* [What is expected]:
Take the entries below and return them unchanged.

(Extracted data entries)
────────────────────

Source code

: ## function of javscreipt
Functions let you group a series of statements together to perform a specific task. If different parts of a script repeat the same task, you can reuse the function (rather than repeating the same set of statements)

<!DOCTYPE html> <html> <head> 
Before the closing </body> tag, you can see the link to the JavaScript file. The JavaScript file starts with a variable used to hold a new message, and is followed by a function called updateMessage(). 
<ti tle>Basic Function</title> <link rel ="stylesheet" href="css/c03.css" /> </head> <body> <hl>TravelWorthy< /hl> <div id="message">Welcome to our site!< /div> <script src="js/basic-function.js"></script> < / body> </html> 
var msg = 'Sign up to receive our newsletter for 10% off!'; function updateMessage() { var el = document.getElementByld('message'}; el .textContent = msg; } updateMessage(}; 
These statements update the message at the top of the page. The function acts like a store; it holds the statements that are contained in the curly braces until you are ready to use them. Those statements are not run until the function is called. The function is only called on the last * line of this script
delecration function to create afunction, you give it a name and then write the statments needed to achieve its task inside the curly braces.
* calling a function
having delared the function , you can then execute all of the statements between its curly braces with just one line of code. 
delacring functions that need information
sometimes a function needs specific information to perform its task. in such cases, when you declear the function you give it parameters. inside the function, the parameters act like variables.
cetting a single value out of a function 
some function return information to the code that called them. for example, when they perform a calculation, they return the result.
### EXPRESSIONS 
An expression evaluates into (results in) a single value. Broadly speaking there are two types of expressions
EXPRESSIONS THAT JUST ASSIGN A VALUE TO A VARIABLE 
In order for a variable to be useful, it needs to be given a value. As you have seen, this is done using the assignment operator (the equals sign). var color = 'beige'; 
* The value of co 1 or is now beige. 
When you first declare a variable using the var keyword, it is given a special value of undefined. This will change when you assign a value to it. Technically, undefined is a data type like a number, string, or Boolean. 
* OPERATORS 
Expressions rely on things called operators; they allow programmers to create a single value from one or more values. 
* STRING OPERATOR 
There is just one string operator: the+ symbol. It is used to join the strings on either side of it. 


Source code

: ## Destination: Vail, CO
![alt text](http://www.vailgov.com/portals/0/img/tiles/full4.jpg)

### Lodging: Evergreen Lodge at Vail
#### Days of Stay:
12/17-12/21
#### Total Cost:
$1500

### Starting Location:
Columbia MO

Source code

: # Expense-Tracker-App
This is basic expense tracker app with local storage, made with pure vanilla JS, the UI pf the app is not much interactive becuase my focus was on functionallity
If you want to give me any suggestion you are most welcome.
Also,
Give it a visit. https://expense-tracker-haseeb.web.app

────────────────────

* [Reply to the exercise]:
Source code

: ## function of javscreipt
Functions let you group a series of statements together to perform a specific task. If different parts of a script repeat the same task, you can reuse the function (rather than repeating the same set of statements)

<!DOCTYPE html> <html> <head> 
Before the closing </body> tag, you can see the link to the JavaScript file. The JavaScript file starts with a variable used to hold a new message, and is followed by a function called updateMessage(). 
<ti tle>Basic Function</title> <link rel ="stylesheet" href="css/c03.css" /> </head> <body> <hl>TravelWorthy< /hl> <div id="message">Welcome to our site!< /div> <script src="js/basic-function.js"></script> < / body> </html> 
var msg = 'Sign up to receive our newsletter for 10% off!'; function updateMessage() { var el = document.getElementByld('message'}; el .textContent = msg; } updateMessage(}; 
These statements update the message at the top of the page. The function acts like a store; it holds the statements that are contained in the curly braces until you are ready to use them. Those statements are not run until the function is called. The function is only called on the last * line of this script
delecration function to create afunction, you give it a name and then write the statments needed to achieve its task inside the curly braces.
* calling a function
having delared the function , you can then execute all of the statements between its curly braces with just one line of code. 
delacring functions that need information
sometimes a function needs specific information to perform its task. in such cases, when you declear the function you give it parameters. inside the function, the parameters act like variables.
cetting a single value out of a function 
some function return information to the code that called them. for example, when they perform a calculation, they return the result.
### EXPRESSIONS 
An expression evaluates into (results in) a single value. Broadly speaking there are two types of expressions
EXPRESSIONS THAT JUST ASSIGN A VALUE TO A VARIABLE 
In order for a variable to be useful, it needs to be given a value. As you have seen, this is done using the assignment operator (the equals sign). var color = 'beige'; 
* The value of co 1 or is now beige. 
When you first declare a variable using the var keyword, it is given a special value of undefined. This will change when you assign a value to it. Technically, undefined is a data type like a number, string, or Boolean. 
* OPERATORS 
Expressions rely on things called operators; they allow programmers to create a single value from one or more values. 
* STRING OPERATOR 
There is just one string operator: the+ symbol. It is used to join the strings on either side of it. 


Source code

: ## Destination: Vail, CO
![alt text](http://www.vailgov.com/portals/0/img/tiles/full4.jpg)

### Lodging: Evergreen Lodge at Vail
#### Days of Stay:
12/17-12/21
#### Total Cost:
$1500

### Starting Location:
Columbia MO

Source code

: # Expense-Tracker-App
This is basic expense tracker app with local storage, made with pure vanilla JS, the UI pf the app is not much interactive becuase my focus was on functionallity
If you want to give me any suggestion you are most welcome.
Also,
Give it a visit. https://expense-tracker-haseeb.web.app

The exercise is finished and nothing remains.